D. We found no evidence that students had been penalized for their views by receiving lower grades.
Oh. Thanks.

Instead the committee argues for better grievance procedures and banning "unregistered auditors" -- meaning Campus Watch or The David Project -- from the classrooms. In other words, not only do they wish to ignore the actions of these professors, they wish to seal up the classroom and keep out the eyes of the public. As I often say, cockroaches hate sunlight, and they will scream when it's applied. The students of Columbia deserve better than this report which offers them nothing more than a bigger complaint box and a promise that the box will be checked more regularly.

UPDATE: The desire for whitewash is more evident.

In an effort to manage favorable coverage of its investigation into the complaints, the university disclosed a summary of the committee's report only to the Columbia Spectator, the campus newspaper, and the New York Times. Those newspapers, sources indicated to The New York Sun last night, made an agreement with the central administration that they would not speak to the students who made the complaints against the professors.
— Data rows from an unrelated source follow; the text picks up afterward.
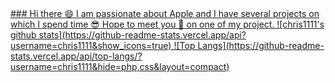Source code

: <a href="https://github.com/chris1111/chris1111">
### Hi there 😄 I am passionate about Apple and I have several projects on which I spend time 😎 Hope to meet you 🤝 on one of my project.
![chris1111's github stats](https://github-readme-stats.vercel.app/api?username=chris1111&show_icons=true)
![Top Langs](https://github-readme-stats.vercel.app/api/top-langs/?username=chris1111&hide=php,css&layout=compact)
</a>





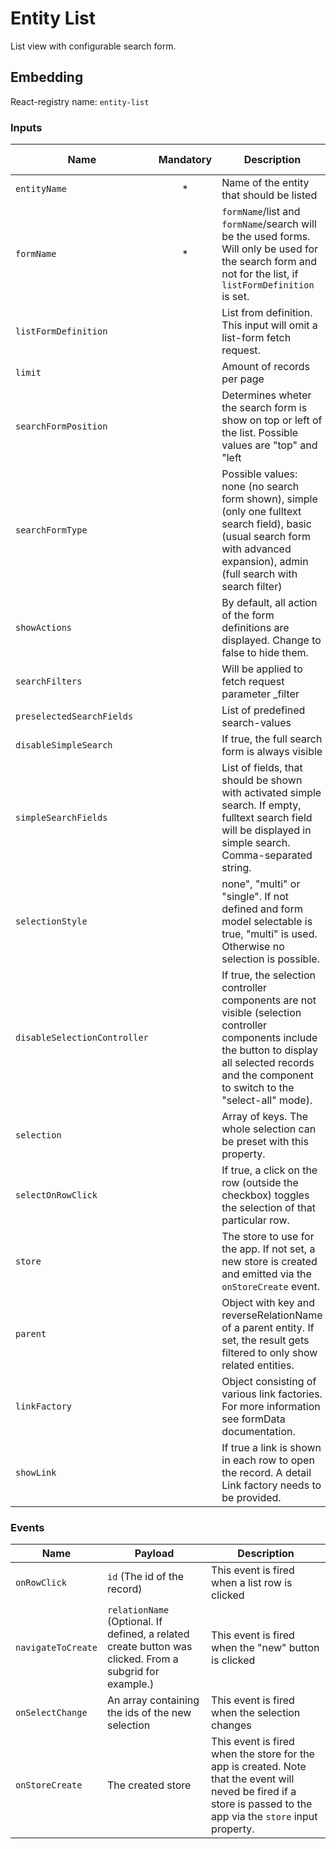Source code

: # Entity List
List view with configurable search form.

## Embedding

React-registry name: `entity-list`

### Inputs

| Name                            | Mandatory   | Description                                                                                                                                                                                               | Type     | Default-Value              |
|-------------------------------- | :---------: | ----------------------------------------------------------------------------------------------------------------------------------------------------------------------------------------------------------| -------- | ---------------------------|
| `entityName`                    | *           | Name of the entity that should be listed                                                                                                                                                                  | String   |                            |
| `formName`                      | *           | `formName`/list and `formName`/search will be the used forms. Will only be used for the search form and not for the list, if `listFormDefinition` is set.                                                 | String   |                            |
| `listFormDefinition`            |             | List from definition. This input will omit a list-form fetch request.                                                                                                                                     | String   |                            |
| `limit`                         |             | Amount of records per page                                                                                                                                                                                | Number   | 10                         |
| `searchFormPosition`            |             | Determines wheter the search form is show on top or left of the list. Possible values are "top" and "left                                                                                                 | String   | 'top'                      |
| `searchFormType`                |             | Possible values: none (no search form shown), simple (only one fulltext search field), basic (usual search form with advanced expansion), admin (full search with search filter)                          | String   | 'basic'                    |
| `showActions`                   |             | By default, all action of the form definitions are displayed. Change to false to hide them.                                                                           | Bool     | false                      |
| `searchFilters`                 |             | Will be applied to fetch request parameter _filter                                                                                                                                                        | Array    |                            |
| `preselectedSearchFields`       |             | List of predefined search-values                                                                                                                                                                          | Array    |                            |
| `disableSimpleSearch`           |             | If true, the full search form is always visible                                                                                                                                                           | Bool     | false                      |
| `simpleSearchFields`            |             | List of fields, that should be shown with activated simple search. If empty, fulltext search field will be displayed in simple search. Comma-separated string.                                            | String   | txtFulltext                |
| `selectionStyle`                |             | none", "multi" or "single". If not defined and form model selectable is true, "multi" is used. Otherwise no selection is possible.                                                                        | String   |                            |
| `disableSelectionController`    |             | If true, the selection controller components are not visible (selection controller components include the button to display all selected records and the component to switch to the "select-all" mode).   | Bool     | false                      |
| `selection`                     |             | Array of keys. The whole selection can be preset with this property.                                                                                                                                      | Array    |                            |
| `selectOnRowClick`              |             | If true, a click on the row (outside the checkbox) toggles the selection of that particular row.                                                                                                          | Bool     |                            |
| `store`                         |             | The store to use for the app. If not set, a new store is created and emitted via the `onStoreCreate` event.                                                                                       | Bool     |                            |
| `parent`                        |             | Object with key and reverseRelationName of a parent entity. If set, the result gets filtered to only show related entities.                                                                               | Object   |                            |
| `linkFactory`                   |             | Object consisting of various link factories. For more information see formData documentation.                                                                                                             | Object   |                            |
| `showLink`                      |             | If true a link is shown in each row to open the record. A detail Link factory needs to be provided.                                                                                                       | Bool     | false                      |


### Events

| Name                | Payload                       | Description
|---------------------|-------------------------------|-------------
| `onRowClick`        | `id` (The id of the record)   | This event is fired when a list row is clicked
| `navigateToCreate`  | `relationName` (Optional. If defined, a related create button was clicked. From a subgrid for example.) | This event is fired when the "new" button is clicked
| `onSelectChange`    | An array containing the ids of the new selection | This event is fired when the selection changes
| `onStoreCreate`     | The created store | This event is fired when the store for the app is created. Note that the event will neved be fired if a store is passed to the app via the `store` input property.
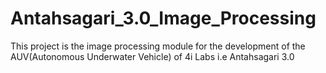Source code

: # Antahsagari_3.0_Image_Processing
This project is the image processing module for the development of the AUV(Autonomous Underwater Vehicle) of 4i Labs i.e Antahsagari 3.0
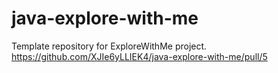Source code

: # java-explore-with-me
Template repository for ExploreWithMe project.
https://github.com/XJIe6yLLIEK4/java-explore-with-me/pull/5
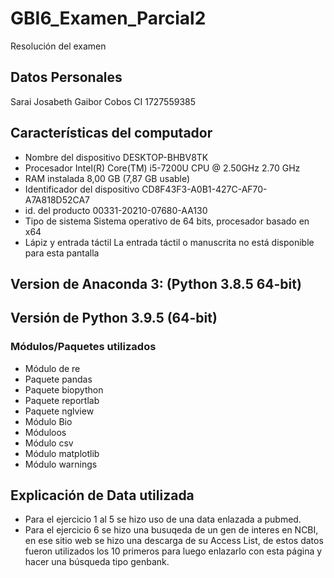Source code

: # GBI6_Examen_Parcial2
Resolución del examen 
## Datos Personales 
Sarai Josabeth Gaibor Cobos 
CI 1727559385 
## Características del computador 
- Nombre del dispositivo DESKTOP-BHBV8TK
- Procesador Intel(R) Core(TM) i5-7200U CPU @ 2.50GHz   2.70 GHz
- RAM instalada 8,00 GB (7,87 GB usable)
- Identificador del dispositivo CD8F43F3-A0B1-427C-AF70-A7A818D52CA7
- id. del producto 00331-20210-07680-AA130
- Tipo de sistema Sistema operativo de 64 bits, procesador basado en x64
- Lápiz y entrada táctil La entrada táctil o manuscrita no está disponible para esta pantalla
## Version de Anaconda 3: (Python 3.8.5 64-bit)
## Versión de Python 3.9.5 (64-bit)
### Módulos/Paquetes utilizados
- Módulo de re
- Paquete pandas
- Paquete biopython
- Paquete reportlab
- Paquete nglview
- Módulo Bio
- Móduloos 
- Módulo csv
- Módulo matplotlib
- Módulo warnings
## Explicación de Data utilizada
- Para el ejercicio 1 al 5 se hizo uso de una data enlazada a pubmed.
- Para el ejercicio 6 se hizo una busuqeda de un gen de interes en NCBI, en ese sitio web se hizo una descarga de su Access List, de estos datos fueron utilizados los 10 primeros para luego enlazarlo con esta página y hacer una búsqueda tipo genbank.
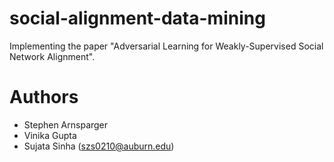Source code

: # social-alignment-data-mining
Implementing the paper "Adversarial Learning for Weakly-Supervised Social Network Alignment".

# Authors
- Stephen Arnsparger
- Vinika Gupta
- Sujata Sinha (szs0210@auburn.edu)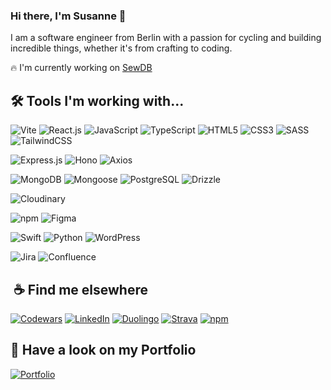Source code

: ### Hi there, I'm Susanne 👋

I am a software engineer from Berlin with a passion for cycling and building incredible things, whether it's from crafting to coding.

🔥 I'm currently working on [SewDB](https://github.com/justArale/SewDB)

## 🛠 Tools I'm working with...

![Vite](https://img.shields.io/badge/Vite-informational?style=flat&logo=Vite&logoColor=white&color=black)
![React.js](https://img.shields.io/badge/React.js-informational?style=flat&logo=React&logoColor=white&color=black)
![JavaScript](https://img.shields.io/badge/JavaScript-informational?style=flat&logo=JavaScript&logoColor=white&color=black)
![TypeScript](https://img.shields.io/badge/TypeScript-informational?style=flat&logo=TypeScript&logoColor=white&color=black)
![HTML5](https://img.shields.io/badge/HTML5-informational?style=flat&logo=HTML5&logoColor=white&color=black)
![CSS3](https://img.shields.io/badge/CSS3-informational?style=flat&logo=CSS3&logoColor=white&color=black)
![SASS](https://img.shields.io/badge/SASS-informational?style=flat&logo=SASS&logoColor=white&color=black)
![TailwindCSS](https://img.shields.io/badge/TailwindCSS-informational?style=flat&logo=TailwindCSS&logoColor=white&color=black)

![Express.js](https://img.shields.io/badge/Express.js-informational?style=flat&logo=Express&logoColor=white&color=black)
![Hono](https://img.shields.io/badge/Hono-informational?style=flat&logo=Hono&logoColor=white&color=black)
![Axios](https://img.shields.io/badge/Axios-informational?style=flat&logo=Axios&logoColor=white&color=black)

![MongoDB](https://img.shields.io/badge/MongoDB-informational?style=flat&logo=MongoDB&logoColor=white&color=black)
![Mongoose](https://img.shields.io/badge/Mongoose-informational?style=flat&logo=Mongoose&logoColor=white&color=black)
![PostgreSQL](https://img.shields.io/badge/PostgreSQL-informational?style=flat&logo=PostgreSQL&logoColor=white&color=black)
![Drizzle](https://img.shields.io/badge/Drizzle-informational?style=flat&logo=Drizzle&logoColor=white&color=black)

![Cloudinary](https://img.shields.io/badge/Cloudinary-informational?style=flat&logo=Cloudinary&logoColor=white&color=black)

![npm](https://img.shields.io/badge/npm-informational?style=flat&logo=npm&logoColor=white&color=black)
![Figma](https://img.shields.io/badge/Figma-informational?style=flat&logo=Figma&logoColor=white&color=black)

![Swift](https://img.shields.io/badge/Swift-informational?style=flat&logo=Swift&logoColor=white&color=black)
![Python](https://img.shields.io/badge/Python-informational?style=flat&logo=Python&logoColor=white&color=black)
![WordPress](https://img.shields.io/badge/WordPress-informational?style=flat&logo=WordPress&logoColor=white&color=black)

![Jira](https://img.shields.io/badge/Jira-informational?style=flat&logo=Jira&logoColor=white&color=black)
![Confluence](https://img.shields.io/badge/Confluence-informational?style=flat&logo=Confluence&logoColor=white&color=black)

##  ☕️ Find me elsewhere

[![Codewars](https://www.codewars.com/users/justArale/badges/micro)](https://www.codewars.com/users/justArale)
[![LinkedIn](https://img.shields.io/badge/LinkedIn-informational?style=flat&logo=LinkedIn&logoColor=white&color=black)](https://www.linkedin.com/in/s-kuechler-fullstack-dev/)
[![Duolingo](https://img.shields.io/badge/Duolingo-informational?style=flat&logo=Duolingo&logoColor=white&color=black)](https://www.duolingo.com/profile/JustArale)
[![Strava](https://img.shields.io/badge/Strava-informational?style=flat&logo=Strava&logoColor=white&color=black)](https://www.strava.com/athletes/69940846)
[![npm](https://img.shields.io/badge/npm-informational?style=flat&logo=npm&logoColor=white&color=black)](https://www.npmjs.com/~just1arale)

## 🚀 Have a look on my Portfolio

[![Portfolio](https://arale-portfolio.netlify.app/icons/icon.svg)](https://arale-portfolio.netlify.app)

<!--
**justArale/justArale** is a ✨ _special_ ✨ repository because its `README.md` (this file) appears on your GitHub profile.

Here are some ideas to get you started:

- 🔭 I’m currently working on ...
- 🌱 I’m currently learning ...
- 👯 I’m looking to collaborate on ...
- 🤔 I’m looking for help with ...
- 💬 Ask me about ...
- 📫 How to reach me: ...
- 😄 Pronouns: ...
- ⚡ Fun fact: ...
-->
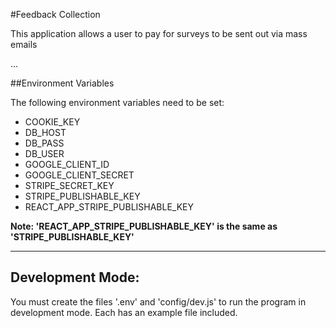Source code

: #Feedback Collection

This application allows a user to pay for surveys to be sent out via mass emails

...

##Environment Variables

The following environment variables need to be set:

  * COOKIE_KEY
  * DB_HOST
  * DB_PASS
  * DB_USER
  * GOOGLE_CLIENT_ID
  * GOOGLE_CLIENT_SECRET
  * STRIPE_SECRET_KEY
  * STRIPE_PUBLISHABLE_KEY
  * REACT_APP_STRIPE_PUBLISHABLE_KEY

**Note: 'REACT_APP_STRIPE_PUBLISHABLE_KEY' is the same as 'STRIPE_PUBLISHABLE_KEY'**

***

## Development Mode:

You must create the files '.env' and 'config/dev.js' to run the program in development mode. Each has an example file included.


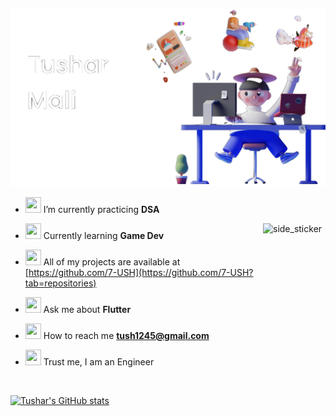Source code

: ![cover](tush-png.png)

- <img src="https://media.giphy.com/media/L1KpkdbH8aEkXow8eV/giphy.gif" width="25px" height="25px"> I’m currently practicing **DSA**

<img align="right" width=100px height=100px alt="side_sticker" src="https://media.giphy.com/media/TEnXkcsHrP4YedChhA/giphy.gif" /> 

- <img src="https://media1.giphy.com/media/cNFFHJ5Ki8KBJbS2Lt/giphy.gif?cid=ecf05e47x3gb9jhjh1e7id6c58goneip5jg50k8yeskmpyar&rid=giphy.gif&ct=g" width="25px" height="25px"> Currently learning **Game Dev** 

- <img src="https://media.giphy.com/media/26BRCAa7zyWHTWOyY/giphy.gif" width="25px" height="25px"> All of my projects are available at [https://github.com/7-USH](https://github.com/7-USH?tab=repositories)

- <img src="https://media.giphy.com/media/h5RZZK2LkhoyhGzb8Z/giphy.gif" width="25px" height="25px"> Ask me about **Flutter**

- <img src="https://media.giphy.com/media/XyDkWE5lRElx73hgwg/giphy.gif" width="25px" height="25px"> How to reach me **tush1245@gmail.com**

- <img src="https://media1.giphy.com/media/u2pmTWUi0MXjyrMaVj/200w.webp?cid=ecf05e47nz7qh2nm6behh6p871tlyt0agdqu49gbdq3cocbd&rid=200w.webp&ct=g" width="25px" height="25px"> Trust me, I am an Engineer


<br>

[![Tushar's GitHub stats](https://github-readme-stats.vercel.app/api?username=7-USH&count_private=true&show_icons=true&theme=tokyonight)](https://github.com/7-USH/github-readme-stats)

<br>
The Sun obtained a copy of the report without the permission of the university administration. Last night, when a reporter from the Sun came to Low Library, the central administration building, for a copy of the report, a security guard threatened to arrest the reporter if she did not leave the building.

According to one student, senior Ariel Beery, one of the campus's most outspoken critics of the professors, a Columbia spokeswoman told him that students were not being shown the report yesterday "for your own good."


Beery was interviewed and says the report didn't cover many of the incidents that student brought forward during the investigation.

Nat Hentoff is right: Columbia is still unbecoming. And unforthcoming.